Complete Clarity Solicitors


Most people do not want to have to go to court if they can possibly help it. Courts are forbidding places (as they are meant to be) and as most people have little or no experience of them, they seem to be alien environment.

So when normal people need to visit the courtrooms of Scotland (and indeed of the world) they are often a bit confused about how to dress, where and when to stand and what to say and how to say it.

Even for people who are used to the courtroom environment, such as lawyers, finding oneself in the witness box is disorienting and disconcerting – it is not a view we are used to!

So I thought I could mention some hints and tips about what not to do, and thus make your trip to court easier.
First of all, sit in the right place!

The first time I went through to the High Court in Edinburgh as a young lawyer I was there to instruct the QC representing our client who was awaiting sentence on a number of serious charges.

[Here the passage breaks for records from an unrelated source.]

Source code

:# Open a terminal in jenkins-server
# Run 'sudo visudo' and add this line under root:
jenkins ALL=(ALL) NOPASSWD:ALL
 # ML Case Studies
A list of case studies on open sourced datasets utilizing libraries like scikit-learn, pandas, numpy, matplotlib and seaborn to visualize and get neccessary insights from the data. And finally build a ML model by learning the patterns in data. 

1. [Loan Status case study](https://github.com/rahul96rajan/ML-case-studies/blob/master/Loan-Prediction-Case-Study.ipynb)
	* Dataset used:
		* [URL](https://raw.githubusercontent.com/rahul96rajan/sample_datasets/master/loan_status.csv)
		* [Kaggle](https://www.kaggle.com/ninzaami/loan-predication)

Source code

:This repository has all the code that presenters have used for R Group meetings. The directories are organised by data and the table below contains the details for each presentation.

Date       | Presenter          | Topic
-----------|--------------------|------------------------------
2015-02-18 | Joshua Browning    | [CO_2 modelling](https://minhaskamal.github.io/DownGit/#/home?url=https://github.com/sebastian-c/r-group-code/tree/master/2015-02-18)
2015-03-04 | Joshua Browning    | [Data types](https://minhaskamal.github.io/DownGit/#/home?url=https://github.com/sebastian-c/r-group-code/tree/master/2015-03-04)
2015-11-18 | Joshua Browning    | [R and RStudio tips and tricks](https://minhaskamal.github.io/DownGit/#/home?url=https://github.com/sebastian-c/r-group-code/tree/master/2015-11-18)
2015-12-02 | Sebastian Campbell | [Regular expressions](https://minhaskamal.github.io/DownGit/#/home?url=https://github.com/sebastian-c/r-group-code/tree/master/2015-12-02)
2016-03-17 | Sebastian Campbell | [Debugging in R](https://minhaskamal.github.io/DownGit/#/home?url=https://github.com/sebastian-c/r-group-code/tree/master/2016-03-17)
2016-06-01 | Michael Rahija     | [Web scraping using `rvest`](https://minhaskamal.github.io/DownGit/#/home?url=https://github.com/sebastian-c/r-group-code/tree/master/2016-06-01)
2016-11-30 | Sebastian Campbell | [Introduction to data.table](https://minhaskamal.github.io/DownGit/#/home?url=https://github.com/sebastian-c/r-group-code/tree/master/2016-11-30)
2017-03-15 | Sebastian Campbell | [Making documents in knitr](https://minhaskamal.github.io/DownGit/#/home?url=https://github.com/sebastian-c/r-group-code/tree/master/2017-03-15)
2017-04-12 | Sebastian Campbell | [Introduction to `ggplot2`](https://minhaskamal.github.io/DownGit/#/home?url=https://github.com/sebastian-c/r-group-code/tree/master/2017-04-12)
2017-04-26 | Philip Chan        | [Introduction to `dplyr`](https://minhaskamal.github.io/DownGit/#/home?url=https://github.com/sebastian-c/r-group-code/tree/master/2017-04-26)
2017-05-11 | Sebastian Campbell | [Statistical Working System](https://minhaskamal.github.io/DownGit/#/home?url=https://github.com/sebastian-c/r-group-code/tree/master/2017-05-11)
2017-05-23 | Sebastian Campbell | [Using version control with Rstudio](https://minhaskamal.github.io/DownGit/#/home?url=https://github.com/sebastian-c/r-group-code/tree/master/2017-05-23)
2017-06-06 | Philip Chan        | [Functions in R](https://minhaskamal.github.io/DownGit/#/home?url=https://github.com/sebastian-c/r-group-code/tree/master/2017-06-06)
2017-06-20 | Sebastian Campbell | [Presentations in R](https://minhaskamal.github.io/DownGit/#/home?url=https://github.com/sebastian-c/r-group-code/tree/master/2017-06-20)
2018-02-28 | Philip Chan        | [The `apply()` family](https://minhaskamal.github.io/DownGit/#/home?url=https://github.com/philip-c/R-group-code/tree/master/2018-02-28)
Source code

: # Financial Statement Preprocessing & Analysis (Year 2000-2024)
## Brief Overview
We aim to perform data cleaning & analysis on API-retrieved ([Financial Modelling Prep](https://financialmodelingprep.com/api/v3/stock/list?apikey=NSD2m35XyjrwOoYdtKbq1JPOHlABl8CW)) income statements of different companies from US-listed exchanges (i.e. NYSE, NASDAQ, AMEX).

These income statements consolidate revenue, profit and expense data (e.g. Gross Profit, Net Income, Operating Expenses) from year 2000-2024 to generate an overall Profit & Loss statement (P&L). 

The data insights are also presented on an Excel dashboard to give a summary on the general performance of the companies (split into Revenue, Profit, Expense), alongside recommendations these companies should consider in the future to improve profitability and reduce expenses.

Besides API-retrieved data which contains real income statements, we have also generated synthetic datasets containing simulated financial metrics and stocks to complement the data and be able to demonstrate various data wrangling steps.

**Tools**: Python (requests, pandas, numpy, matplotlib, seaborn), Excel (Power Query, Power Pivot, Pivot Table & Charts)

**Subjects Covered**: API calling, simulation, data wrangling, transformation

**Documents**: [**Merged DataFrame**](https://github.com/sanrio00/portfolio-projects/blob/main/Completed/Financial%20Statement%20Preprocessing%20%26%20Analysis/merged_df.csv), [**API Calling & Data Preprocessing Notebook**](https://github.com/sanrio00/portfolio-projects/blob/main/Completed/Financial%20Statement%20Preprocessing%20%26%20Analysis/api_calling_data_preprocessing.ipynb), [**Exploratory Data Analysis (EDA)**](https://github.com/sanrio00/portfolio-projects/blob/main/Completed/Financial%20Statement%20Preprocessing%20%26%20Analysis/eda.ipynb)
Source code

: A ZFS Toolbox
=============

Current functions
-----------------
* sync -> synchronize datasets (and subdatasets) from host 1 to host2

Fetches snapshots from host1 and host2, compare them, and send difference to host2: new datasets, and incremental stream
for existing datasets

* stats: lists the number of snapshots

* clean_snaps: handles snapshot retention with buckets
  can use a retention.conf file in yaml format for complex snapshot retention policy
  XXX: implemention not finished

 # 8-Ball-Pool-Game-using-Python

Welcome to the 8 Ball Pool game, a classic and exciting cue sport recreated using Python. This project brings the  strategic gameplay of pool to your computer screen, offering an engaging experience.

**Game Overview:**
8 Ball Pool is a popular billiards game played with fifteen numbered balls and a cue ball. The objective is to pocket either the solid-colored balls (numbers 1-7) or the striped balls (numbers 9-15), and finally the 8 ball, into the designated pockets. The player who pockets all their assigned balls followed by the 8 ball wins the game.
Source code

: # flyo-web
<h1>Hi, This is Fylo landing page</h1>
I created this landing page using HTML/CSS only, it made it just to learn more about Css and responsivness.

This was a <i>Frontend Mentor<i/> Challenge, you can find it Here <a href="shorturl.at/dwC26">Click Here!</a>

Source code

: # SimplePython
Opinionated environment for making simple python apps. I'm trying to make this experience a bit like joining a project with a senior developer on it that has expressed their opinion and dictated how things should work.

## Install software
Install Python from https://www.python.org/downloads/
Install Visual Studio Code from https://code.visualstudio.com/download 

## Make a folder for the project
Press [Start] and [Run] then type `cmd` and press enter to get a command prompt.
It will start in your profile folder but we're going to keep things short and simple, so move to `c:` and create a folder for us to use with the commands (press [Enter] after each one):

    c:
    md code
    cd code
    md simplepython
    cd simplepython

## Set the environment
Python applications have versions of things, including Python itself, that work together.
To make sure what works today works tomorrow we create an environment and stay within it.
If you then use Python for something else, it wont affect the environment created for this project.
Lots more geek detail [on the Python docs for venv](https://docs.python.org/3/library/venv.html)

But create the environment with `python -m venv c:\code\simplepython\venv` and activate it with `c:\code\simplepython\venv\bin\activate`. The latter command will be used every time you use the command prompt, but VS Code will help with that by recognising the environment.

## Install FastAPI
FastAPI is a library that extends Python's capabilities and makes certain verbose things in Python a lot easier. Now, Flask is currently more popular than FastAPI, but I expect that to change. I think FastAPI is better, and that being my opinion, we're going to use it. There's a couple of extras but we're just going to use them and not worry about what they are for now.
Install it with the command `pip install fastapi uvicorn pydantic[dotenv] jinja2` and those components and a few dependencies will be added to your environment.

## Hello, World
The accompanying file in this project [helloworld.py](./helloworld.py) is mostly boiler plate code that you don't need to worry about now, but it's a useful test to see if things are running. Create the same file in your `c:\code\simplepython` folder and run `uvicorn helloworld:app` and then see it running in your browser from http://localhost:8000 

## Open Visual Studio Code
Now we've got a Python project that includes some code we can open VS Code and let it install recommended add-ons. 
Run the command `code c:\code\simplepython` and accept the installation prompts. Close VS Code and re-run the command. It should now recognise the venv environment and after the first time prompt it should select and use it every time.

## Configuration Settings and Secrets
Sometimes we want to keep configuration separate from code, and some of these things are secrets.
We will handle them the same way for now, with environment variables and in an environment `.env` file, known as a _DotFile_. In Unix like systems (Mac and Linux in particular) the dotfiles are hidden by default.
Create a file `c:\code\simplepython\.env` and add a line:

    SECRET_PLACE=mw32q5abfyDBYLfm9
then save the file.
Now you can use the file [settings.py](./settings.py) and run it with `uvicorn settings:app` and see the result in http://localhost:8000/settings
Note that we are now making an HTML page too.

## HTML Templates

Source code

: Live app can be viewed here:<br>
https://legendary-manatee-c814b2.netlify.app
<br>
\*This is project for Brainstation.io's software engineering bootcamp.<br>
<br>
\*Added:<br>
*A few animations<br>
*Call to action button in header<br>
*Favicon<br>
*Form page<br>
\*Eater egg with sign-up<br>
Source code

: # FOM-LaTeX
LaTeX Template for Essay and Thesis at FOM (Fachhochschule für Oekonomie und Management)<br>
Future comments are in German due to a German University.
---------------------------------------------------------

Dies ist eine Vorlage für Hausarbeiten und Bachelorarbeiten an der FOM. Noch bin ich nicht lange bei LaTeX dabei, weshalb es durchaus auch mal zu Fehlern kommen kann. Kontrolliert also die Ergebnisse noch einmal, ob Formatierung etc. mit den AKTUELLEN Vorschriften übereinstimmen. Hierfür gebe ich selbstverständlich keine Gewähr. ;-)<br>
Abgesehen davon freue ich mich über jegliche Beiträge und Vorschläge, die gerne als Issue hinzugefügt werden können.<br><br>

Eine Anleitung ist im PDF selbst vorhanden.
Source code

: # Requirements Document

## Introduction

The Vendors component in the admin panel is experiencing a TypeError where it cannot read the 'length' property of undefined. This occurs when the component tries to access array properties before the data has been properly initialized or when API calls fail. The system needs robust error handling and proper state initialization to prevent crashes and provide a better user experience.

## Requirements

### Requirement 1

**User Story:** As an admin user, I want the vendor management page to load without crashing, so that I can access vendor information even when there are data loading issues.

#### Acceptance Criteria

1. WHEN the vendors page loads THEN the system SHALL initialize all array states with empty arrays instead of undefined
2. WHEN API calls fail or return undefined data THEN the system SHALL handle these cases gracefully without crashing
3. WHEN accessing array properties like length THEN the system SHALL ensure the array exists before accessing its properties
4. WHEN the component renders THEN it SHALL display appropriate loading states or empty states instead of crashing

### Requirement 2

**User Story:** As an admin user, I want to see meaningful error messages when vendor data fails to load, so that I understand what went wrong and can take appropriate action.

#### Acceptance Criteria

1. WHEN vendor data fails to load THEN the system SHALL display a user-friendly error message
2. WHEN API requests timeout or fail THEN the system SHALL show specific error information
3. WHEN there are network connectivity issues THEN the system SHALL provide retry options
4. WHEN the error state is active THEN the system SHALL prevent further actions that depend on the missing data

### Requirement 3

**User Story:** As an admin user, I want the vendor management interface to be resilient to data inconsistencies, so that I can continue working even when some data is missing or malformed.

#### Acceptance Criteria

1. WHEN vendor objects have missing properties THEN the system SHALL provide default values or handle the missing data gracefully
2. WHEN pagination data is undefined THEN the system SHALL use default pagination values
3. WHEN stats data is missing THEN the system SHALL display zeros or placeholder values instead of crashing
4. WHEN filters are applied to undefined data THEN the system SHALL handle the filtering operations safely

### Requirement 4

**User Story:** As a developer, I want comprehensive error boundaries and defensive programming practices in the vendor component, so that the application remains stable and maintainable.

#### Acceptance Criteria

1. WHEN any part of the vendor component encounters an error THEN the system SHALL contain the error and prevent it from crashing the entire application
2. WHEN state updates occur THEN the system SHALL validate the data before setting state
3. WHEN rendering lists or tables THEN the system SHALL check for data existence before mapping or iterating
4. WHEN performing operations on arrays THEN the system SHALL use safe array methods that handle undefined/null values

I had been a devotee of Crown Court whenever I had been off school ill, and had watched many episodes of Rumpole. I knew therefore where to go in a criminal court. I was at the court ahead of our QC so decided to get settled in my seat. As I knew from watching TV, solicitors sat in the row behind their counsel.


As I settled myself on the bench seat, which seemed a little distance from the table where the QC would sit, a very tall police officer, wearing white gloves, sidled over to me –

“I wouldn’t sit there sir, unless you want to go away for a long time – that is the dock!”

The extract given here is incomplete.